The main ornamental gardens lie on the west side of the house within and around the former walled kitchen garden. The 2.5m high, brick-walled garden (listed grade II) lies 40m west of the house and comprises two sections separated by a brick wall. The western section is a rectangular area (50m x 40m) divided into quarters and partly laid to lawn with ornamental planting and partly cultivated for productive use. The eastern section is of an irregular shape (c. 30m x 15m) with the northern end of the stable block occupying its south-east corner. It is now laid to grass. A few metres further east again is a late C20 wire-enclosed tennis court.

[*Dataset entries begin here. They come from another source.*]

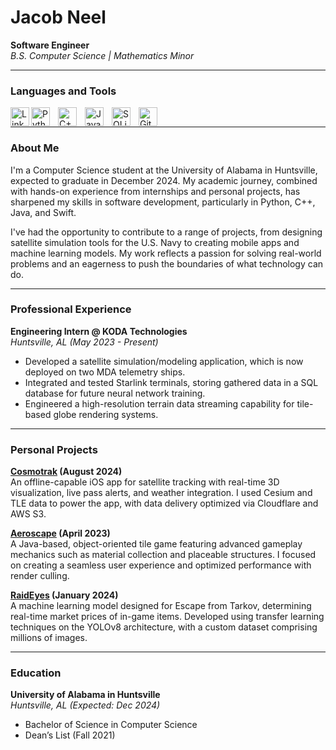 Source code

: # Jacob Neel

**Software Engineer**  
_B.S. Computer Science | Mathematics Minor_

---

### Languages and Tools

<a href=https://www.linkedin.com/in/jacob-neel-279b3b228/> 
<img align="left" alt="LinkedIn" width="30px" src="https://cdn.jsdelivr.net/gh/devicons/devicon/icons/linkedin/linkedin-original.svg"></a>
<img align="left" alt="Python" width="30px" style="padding-right:10px;" src='https://cdn.jsdelivr.net/gh/devicons/devicon/icons/python/python-original.svg'>
<img align="left" alt="C++" width="30px" style="padding-right:10px;" src="https://cdn.jsdelivr.net/gh/devicons/devicon/icons/cplusplus/cplusplus-original.svg">
<img align="left" alt="Java" width="30px" style="padding-right:10px;" src="https://cdn.jsdelivr.net/gh/devicons/devicon/icons/java/java-original.svg">
<img align="left" alt="SQLite" width="30px" style="padding-right:10px;" src="https://cdn.jsdelivr.net/gh/devicons/devicon/icons/sqlite/sqlite-original.svg">
<img align="left" alt="Git" width="30px" style="padding-right:10px;" src="https://cdn.jsdelivr.net/gh/devicons/devicon/icons/git/git-original.svg">
<br>

---

### About Me

I'm a Computer Science student at the University of Alabama in Huntsville, expected to graduate in December 2024. My academic journey, combined with hands-on experience from internships and personal projects, has sharpened my skills in software development, particularly in Python, C++, Java, and Swift. 

I've had the opportunity to contribute to a range of projects, from designing satellite simulation tools for the U.S. Navy to creating mobile apps and machine learning models. My work reflects a passion for solving real-world problems and an eagerness to push the boundaries of what technology can do.

---

### Professional Experience

**Engineering Intern @ KODA Technologies**  
_Huntsville, AL (May 2023 - Present)_

- Developed a satellite simulation/modeling application, which is now deployed on two MDA telemetry ships.
- Integrated and tested Starlink terminals, storing gathered data in a SQL database for future neural network training.
- Engineered a high-resolution terrain data streaming capability for tile-based globe rendering systems.

---

### Personal Projects

**[Cosmotrak](https://apps.apple.com/us/app/cosmotrak-satellite-tracker/id6557033963) (August 2024)**  
An offline-capable iOS app for satellite tracking with real-time 3D visualization, live pass alerts, and weather integration. I used Cesium and TLE data to power the app, with data delivery optimized via Cloudflare and AWS S3.

**[Aeroscape](https://github.com/link2427/Aeroscape) (April 2023)**  
A Java-based, object-oriented tile game featuring advanced gameplay mechanics such as material collection and placeable structures. I focused on creating a seamless user experience and optimized performance with render culling.

**[RaidEyes](https://jacob-neel.com/projects/raideyes) (January 2024)**  
A machine learning model designed for Escape from Tarkov, determining real-time market prices of in-game items. Developed using transfer learning techniques on the YOLOv8 architecture, with a custom dataset comprising millions of images.

---

### Education

**University of Alabama in Huntsville**  
_Huntsville, AL (Expected: Dec 2024)_

- Bachelor of Science in Computer Science
- Dean’s List (Fall 2021)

In 1862 the western rectangular section of the kitchen garden is shown divided into quarters with perimeter walks and a fountain at its centre (1st edn OS map). A greenhouse, possibly the vine house mentioned in the 1944 Sales Particulars, occupied the exterior of a section of its southern wall, standing within a slip garden or frame yard. Additional lean-to and free- standing greenhouses were erected during the late C19 (2nd edn OS map) and are now gone. Earlier, in about 1840 according to Cronk, Revd William Marriot Smith’s diary records a ‘moment of ephemeral fame among horticulturalists’ when Mr Gulliver, his gardener, raised the first fuchsia with white sepals which he named ‘Venus Victrix’. The 1944 Sales Particulars described ‘a fine kitchen garden about a quarter of an acre, with peach, fig, cherries, and other walled fruit, besides cordon apples … a vine house on the south side; potting and tool sheds and smaller lean-to glasshouse’.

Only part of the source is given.